------ MATERIAL PROVIDED

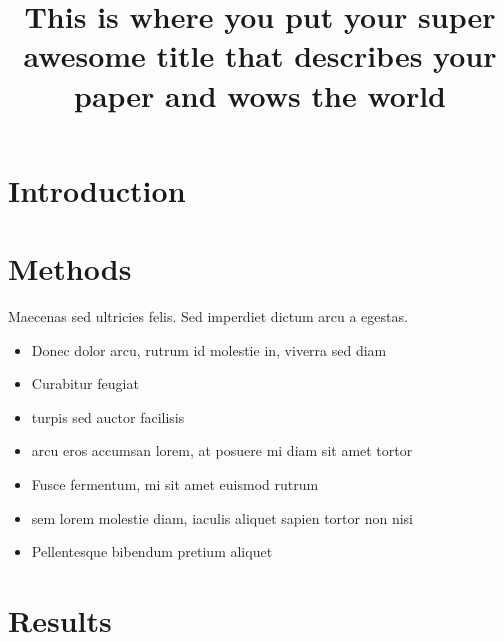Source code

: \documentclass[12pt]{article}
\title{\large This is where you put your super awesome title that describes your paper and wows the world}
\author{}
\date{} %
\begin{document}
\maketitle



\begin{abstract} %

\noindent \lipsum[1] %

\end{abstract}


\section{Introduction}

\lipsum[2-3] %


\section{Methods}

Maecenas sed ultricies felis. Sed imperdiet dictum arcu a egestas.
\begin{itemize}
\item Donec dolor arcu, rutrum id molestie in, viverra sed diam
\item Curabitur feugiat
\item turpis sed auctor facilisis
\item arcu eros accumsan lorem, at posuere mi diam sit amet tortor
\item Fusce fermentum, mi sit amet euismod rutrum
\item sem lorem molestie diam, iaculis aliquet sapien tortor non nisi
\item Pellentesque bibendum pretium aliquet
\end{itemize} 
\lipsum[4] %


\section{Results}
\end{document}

------------
------ MATERIAL PROVIDED

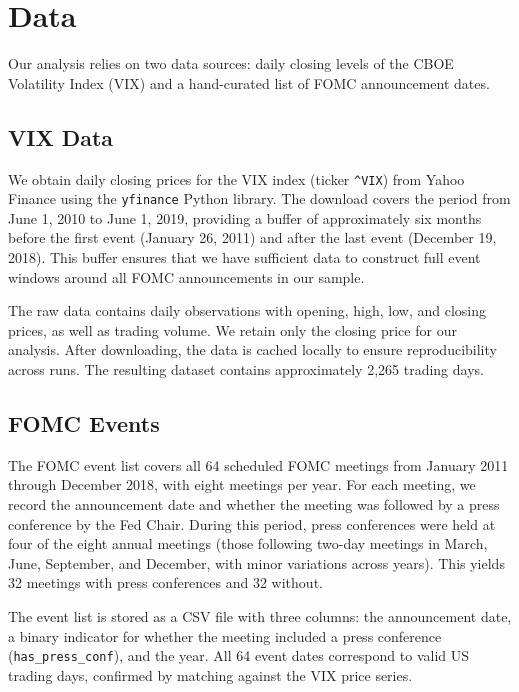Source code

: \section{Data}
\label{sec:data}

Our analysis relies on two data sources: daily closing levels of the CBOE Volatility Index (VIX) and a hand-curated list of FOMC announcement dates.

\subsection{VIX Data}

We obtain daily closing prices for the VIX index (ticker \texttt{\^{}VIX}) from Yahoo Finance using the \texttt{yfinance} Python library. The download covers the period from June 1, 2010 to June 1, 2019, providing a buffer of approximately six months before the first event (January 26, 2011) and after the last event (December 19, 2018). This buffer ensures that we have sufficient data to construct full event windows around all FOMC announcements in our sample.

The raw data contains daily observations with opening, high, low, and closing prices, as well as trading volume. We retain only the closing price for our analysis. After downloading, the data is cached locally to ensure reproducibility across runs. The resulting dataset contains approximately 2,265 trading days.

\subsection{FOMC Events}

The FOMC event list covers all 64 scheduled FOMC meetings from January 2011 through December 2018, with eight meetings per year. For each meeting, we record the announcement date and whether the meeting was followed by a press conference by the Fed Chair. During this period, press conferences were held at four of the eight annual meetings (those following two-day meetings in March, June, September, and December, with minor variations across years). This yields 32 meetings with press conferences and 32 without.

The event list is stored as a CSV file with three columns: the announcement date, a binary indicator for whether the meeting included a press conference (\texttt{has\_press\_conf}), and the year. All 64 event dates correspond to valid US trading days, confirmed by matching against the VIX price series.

------------

### TASK ITEM
The required output is every line above that contains the string "January".

### RESPONSE AREA
We obtain daily closing prices for the VIX index (ticker \texttt{\^{}VIX}) from Yahoo Finance using the \texttt{yfinance} Python library. The download covers the period from June 1, 2010 to June 1, 2019, providing a buffer of approximately six months before the first event (January 26, 2011) and after the last event (December 19, 2018). This buffer ensures that we have sufficient data to construct full event windows around all FOMC announcements in our sample.
The FOMC event list covers all 64 scheduled FOMC meetings from January 2011 through December 2018, with eight meetings per year. For each meeting, we record the announcement date and whether the meeting was followed by a press conference by the Fed Chair. During this period, press conferences were held at four of the eight annual meetings (those following two-day meetings in March, June, September, and December, with minor variations across years). This yields 32 meetings with press conferences and 32 without.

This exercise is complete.